··· AVAILABLE DATA

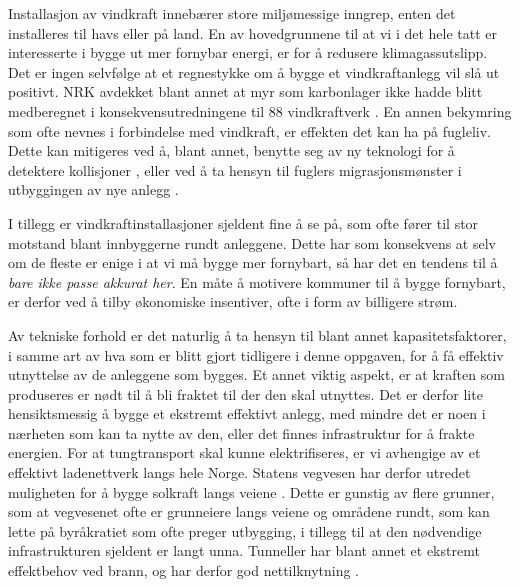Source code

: \documentclass{article}
\begin{document}
Installasjon av vindkraft innebærer store miljømessige inngrep, enten det installeres til havs eller på land.
En av hovedgrunnene til at vi i det hele tatt er interesserte i bygge ut mer fornybar energi, er for å redusere klimagassutslipp.
Det er ingen selvfølge at et regnestykke om å bygge et vindkraftanlegg vil slå ut positivt.
NRK avdekket blant annet at myr som karbonlager ikke hadde blitt medberegnet i konsekvensutredningene til 88 vindkraftverk \cite{myr_vindkraft}.
En annen bekymring som ofte nevnes i forbindelse med vindkraft, er effekten det kan ha på fugleliv.
Dette kan mitigeres ved å, blant annet, benytte seg av ny teknologi for å detektere kollisjoner \cite{spoor}, eller ved å ta hensyn til fuglers migrasjonsmønster i utbyggingen av nye anlegg \cite{NINA_migration}.

I tillegg er vindkraftinstallasjoner sjeldent fine å se på, som ofte fører til stor motstand blant innbyggerne rundt anleggene.
Dette har som konsekvens at selv om de fleste er enige i at vi må bygge mer fornybart, så har det en tendens til å \textit{bare ikke passe akkurat her}.
En måte å motivere kommuner til å bygge fornybart, er derfor ved å tilby økonomiske insentiver, ofte i form av billigere strøm.

Av tekniske forhold er det naturlig å ta hensyn til blant annet kapasitetsfaktorer, i samme art av hva som er blitt gjort tidligere i denne oppgaven, for å få effektiv utnyttelse av de anleggene som bygges.
Et annet viktig aspekt, er at kraften som produseres er nødt til å bli fraktet til der den skal utnyttes.
Det er derfor lite hensiktsmessig å bygge et ekstremt effektivt anlegg, med mindre det er noen i nærheten som kan ta nytte av den, eller det finnes infrastruktur for å frakte energien.
For at tungtransport skal kunne elektrifiseres, er vi avhengige av et effektivt ladenettverk langs hele Norge.
Statens vegvesen har derfor utredet muligheten for å bygge solkraft langs veiene \cite{vegvesen}.
Dette er gunstig av flere grunner, som at vegvesenet ofte er grunneiere langs veiene og områdene rundt, som kan lette på byråkratiet som ofte preger utbygging, i tillegg til at den nødvendige infrastrukturen sjeldent er langt unna.
Tunneller har blant annet et ekstremt effektbehov ved brann, og har derfor god nettilknytning \cite{edvard}.




\appendix
\end{document}
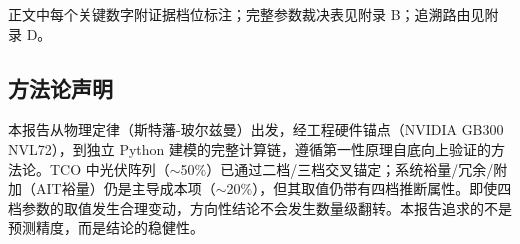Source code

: 正文中每个关键数字附证据档位标注；完整参数裁决表见附录 B；追溯路由见附录 D。

\subsection*{方法论声明}

本报告从物理定律（斯特藩-玻尔兹曼）出发，经工程硬件锚点（NVIDIA GB300 NVL72），到独立 Python 建模的完整计算链，遵循第一性原理自底向上验证的方法论。TCO 中光伏阵列（$\sim$50\%）已通过二档/三档交叉锚定；系统裕量/冗余/附加（AIT裕量）仍是主导成本项（$\sim$20\%），但其取值仍带有四档推断属性。即使四档参数的取值发生合理变动，方向性结论不会发生数量级翻转。本报告追求的不是预测精度，而是结论的稳健性。

\endinput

······

> _WHAT TO PRODUCE_:
The data must be printed exactly, image-free.

> _RESPONSE AREA_:
Source code

: \documentclass{article}
\begin{document}
Installasjon av vindkraft innebærer store miljømessige inngrep, enten det installeres til havs eller på land.
En av hovedgrunnene til at vi i det hele tatt er interesserte i bygge ut mer fornybar energi, er for å redusere klimagassutslipp.
Det er ingen selvfølge at et regnestykke om å bygge et vindkraftanlegg vil slå ut positivt.
NRK avdekket blant annet at myr som karbonlager ikke hadde blitt medberegnet i konsekvensutredningene til 88 vindkraftverk \cite{myr_vindkraft}.
En annen bekymring som ofte nevnes i forbindelse med vindkraft, er effekten det kan ha på fugleliv.
Dette kan mitigeres ved å, blant annet, benytte seg av ny teknologi for å detektere kollisjoner \cite{spoor}, eller ved å ta hensyn til fuglers migrasjonsmønster i utbyggingen av nye anlegg \cite{NINA_migration}.

I tillegg er vindkraftinstallasjoner sjeldent fine å se på, som ofte fører til stor motstand blant innbyggerne rundt anleggene.
Dette har som konsekvens at selv om de fleste er enige i at vi må bygge mer fornybart, så har det en tendens til å \textit{bare ikke passe akkurat her}.
En måte å motivere kommuner til å bygge fornybart, er derfor ved å tilby økonomiske insentiver, ofte i form av billigere strøm.

Av tekniske forhold er det naturlig å ta hensyn til blant annet kapasitetsfaktorer, i samme art av hva som er blitt gjort tidligere i denne oppgaven, for å få effektiv utnyttelse av de anleggene som bygges.
Et annet viktig aspekt, er at kraften som produseres er nødt til å bli fraktet til der den skal utnyttes.
Det er derfor lite hensiktsmessig å bygge et ekstremt effektivt anlegg, med mindre det er noen i nærheten som kan ta nytte av den, eller det finnes infrastruktur for å frakte energien.
For at tungtransport skal kunne elektrifiseres, er vi avhengige av et effektivt ladenettverk langs hele Norge.
Statens vegvesen har derfor utredet muligheten for å bygge solkraft langs veiene \cite{vegvesen}.
Dette er gunstig av flere grunner, som at vegvesenet ofte er grunneiere langs veiene og områdene rundt, som kan lette på byråkratiet som ofte preger utbygging, i tillegg til at den nødvendige infrastrukturen sjeldent er langt unna.
Tunneller har blant annet et ekstremt effektbehov ved brann, og har derfor god nettilknytning \cite{edvard}.




\appendix
\end{document}
Source code

: 正文中每个关键数字附证据档位标注；完整参数裁决表见附录 B；追溯路由见附录 D。

\subsection*{方法论声明}

本报告从物理定律（斯特藩-玻尔兹曼）出发，经工程硬件锚点（NVIDIA GB300 NVL72），到独立 Python 建模的完整计算链，遵循第一性原理自底向上验证的方法论。TCO 中光伏阵列（$\sim$50\%）已通过二档/三档交叉锚定；系统裕量/冗余/附加（AIT裕量）仍是主导成本项（$\sim$20\%），但其取值仍带有四档推断属性。即使四档参数的取值发生合理变动，方向性结论不会发生数量级翻转。本报告追求的不是预测精度，而是结论的稳健性。

\endinput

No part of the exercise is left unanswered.